Restate word for word, and only, the lines that extend from the line containing "- 80/20 split: 20%" through the end of the records below.
++++ Supplied information
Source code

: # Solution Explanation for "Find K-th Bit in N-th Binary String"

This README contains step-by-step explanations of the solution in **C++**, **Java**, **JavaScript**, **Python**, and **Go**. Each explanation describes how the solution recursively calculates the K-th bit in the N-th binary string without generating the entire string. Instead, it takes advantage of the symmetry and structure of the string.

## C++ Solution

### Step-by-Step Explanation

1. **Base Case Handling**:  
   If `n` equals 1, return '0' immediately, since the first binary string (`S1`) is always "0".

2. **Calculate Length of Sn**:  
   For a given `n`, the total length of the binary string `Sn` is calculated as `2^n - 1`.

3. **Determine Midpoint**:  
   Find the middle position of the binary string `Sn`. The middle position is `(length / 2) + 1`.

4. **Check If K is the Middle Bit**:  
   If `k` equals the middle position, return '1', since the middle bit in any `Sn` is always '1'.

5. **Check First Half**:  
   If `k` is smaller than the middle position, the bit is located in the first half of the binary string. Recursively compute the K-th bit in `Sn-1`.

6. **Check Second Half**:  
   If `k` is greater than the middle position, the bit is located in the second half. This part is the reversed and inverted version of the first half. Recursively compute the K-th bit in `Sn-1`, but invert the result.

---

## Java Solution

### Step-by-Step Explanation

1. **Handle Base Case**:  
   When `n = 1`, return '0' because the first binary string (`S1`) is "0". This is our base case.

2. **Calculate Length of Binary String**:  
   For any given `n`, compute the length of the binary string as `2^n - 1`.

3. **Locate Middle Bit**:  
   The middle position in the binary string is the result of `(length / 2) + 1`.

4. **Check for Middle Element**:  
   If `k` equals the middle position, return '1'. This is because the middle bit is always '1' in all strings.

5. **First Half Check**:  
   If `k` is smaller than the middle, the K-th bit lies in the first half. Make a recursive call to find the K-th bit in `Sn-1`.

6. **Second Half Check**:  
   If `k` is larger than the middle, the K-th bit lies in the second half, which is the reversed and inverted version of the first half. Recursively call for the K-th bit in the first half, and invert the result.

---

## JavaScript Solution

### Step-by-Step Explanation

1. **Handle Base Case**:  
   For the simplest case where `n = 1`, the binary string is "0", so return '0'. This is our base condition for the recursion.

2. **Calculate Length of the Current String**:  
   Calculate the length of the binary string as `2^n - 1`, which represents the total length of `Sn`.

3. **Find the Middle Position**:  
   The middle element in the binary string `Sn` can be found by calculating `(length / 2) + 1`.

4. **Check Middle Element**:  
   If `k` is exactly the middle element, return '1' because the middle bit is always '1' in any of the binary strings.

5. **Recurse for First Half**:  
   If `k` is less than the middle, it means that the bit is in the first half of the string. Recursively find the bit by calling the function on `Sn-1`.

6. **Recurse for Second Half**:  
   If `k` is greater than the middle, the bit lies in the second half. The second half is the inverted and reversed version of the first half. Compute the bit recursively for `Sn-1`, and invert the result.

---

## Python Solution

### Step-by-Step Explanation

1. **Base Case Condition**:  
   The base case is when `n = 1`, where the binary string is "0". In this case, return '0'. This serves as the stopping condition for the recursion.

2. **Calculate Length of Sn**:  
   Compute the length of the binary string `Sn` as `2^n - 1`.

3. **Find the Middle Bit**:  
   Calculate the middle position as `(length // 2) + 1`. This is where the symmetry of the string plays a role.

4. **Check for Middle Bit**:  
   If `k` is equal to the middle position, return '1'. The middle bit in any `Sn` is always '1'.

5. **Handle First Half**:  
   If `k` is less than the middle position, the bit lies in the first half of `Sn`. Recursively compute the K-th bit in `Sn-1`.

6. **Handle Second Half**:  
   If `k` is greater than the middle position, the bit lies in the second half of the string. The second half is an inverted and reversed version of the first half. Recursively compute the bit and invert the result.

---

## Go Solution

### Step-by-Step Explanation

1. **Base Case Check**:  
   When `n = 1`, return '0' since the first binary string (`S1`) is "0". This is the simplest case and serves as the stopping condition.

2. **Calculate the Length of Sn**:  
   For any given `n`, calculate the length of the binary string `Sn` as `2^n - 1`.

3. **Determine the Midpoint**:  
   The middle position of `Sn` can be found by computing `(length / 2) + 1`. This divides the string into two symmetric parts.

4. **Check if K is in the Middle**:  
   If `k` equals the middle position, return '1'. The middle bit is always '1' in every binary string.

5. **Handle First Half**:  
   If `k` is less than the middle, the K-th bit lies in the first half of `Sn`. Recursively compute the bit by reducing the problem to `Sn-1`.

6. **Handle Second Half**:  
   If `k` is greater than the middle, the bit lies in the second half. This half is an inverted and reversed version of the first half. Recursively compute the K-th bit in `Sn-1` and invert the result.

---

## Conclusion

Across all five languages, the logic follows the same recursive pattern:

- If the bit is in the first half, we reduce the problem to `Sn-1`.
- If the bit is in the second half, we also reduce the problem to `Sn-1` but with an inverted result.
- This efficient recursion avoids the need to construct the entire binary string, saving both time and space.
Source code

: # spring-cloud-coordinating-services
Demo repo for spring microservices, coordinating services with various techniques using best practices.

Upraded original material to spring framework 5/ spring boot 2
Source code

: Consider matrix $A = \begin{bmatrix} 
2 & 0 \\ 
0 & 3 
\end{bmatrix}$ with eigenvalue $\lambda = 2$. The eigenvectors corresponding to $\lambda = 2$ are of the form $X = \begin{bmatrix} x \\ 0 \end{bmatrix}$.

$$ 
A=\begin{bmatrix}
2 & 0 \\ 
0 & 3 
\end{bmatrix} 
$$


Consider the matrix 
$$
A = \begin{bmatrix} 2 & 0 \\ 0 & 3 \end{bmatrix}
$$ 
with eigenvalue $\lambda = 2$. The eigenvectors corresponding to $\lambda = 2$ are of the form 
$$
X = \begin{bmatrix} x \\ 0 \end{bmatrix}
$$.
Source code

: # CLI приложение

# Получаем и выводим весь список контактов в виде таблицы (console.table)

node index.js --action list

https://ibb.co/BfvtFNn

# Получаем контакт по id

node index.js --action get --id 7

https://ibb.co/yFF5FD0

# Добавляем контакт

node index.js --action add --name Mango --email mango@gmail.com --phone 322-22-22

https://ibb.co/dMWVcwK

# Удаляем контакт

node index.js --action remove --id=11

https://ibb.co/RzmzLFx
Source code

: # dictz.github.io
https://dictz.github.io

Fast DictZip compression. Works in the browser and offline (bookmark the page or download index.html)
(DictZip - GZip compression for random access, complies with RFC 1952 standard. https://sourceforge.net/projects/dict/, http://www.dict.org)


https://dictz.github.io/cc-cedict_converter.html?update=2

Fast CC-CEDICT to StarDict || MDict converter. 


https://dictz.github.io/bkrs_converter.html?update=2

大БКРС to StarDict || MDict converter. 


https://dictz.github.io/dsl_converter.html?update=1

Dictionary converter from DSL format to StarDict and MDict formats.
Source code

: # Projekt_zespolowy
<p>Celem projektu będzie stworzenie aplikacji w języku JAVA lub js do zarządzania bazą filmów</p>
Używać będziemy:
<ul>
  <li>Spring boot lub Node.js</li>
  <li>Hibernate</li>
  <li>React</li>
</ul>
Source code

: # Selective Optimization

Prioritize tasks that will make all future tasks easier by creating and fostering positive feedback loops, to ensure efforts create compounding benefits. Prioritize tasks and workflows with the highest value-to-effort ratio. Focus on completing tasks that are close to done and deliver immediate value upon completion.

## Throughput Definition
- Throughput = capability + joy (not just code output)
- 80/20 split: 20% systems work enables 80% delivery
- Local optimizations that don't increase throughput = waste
++++++++
Exercise response>
- 80/20 split: 20% systems work enables 80% delivery
- Local optimizations that don't increase throughput = waste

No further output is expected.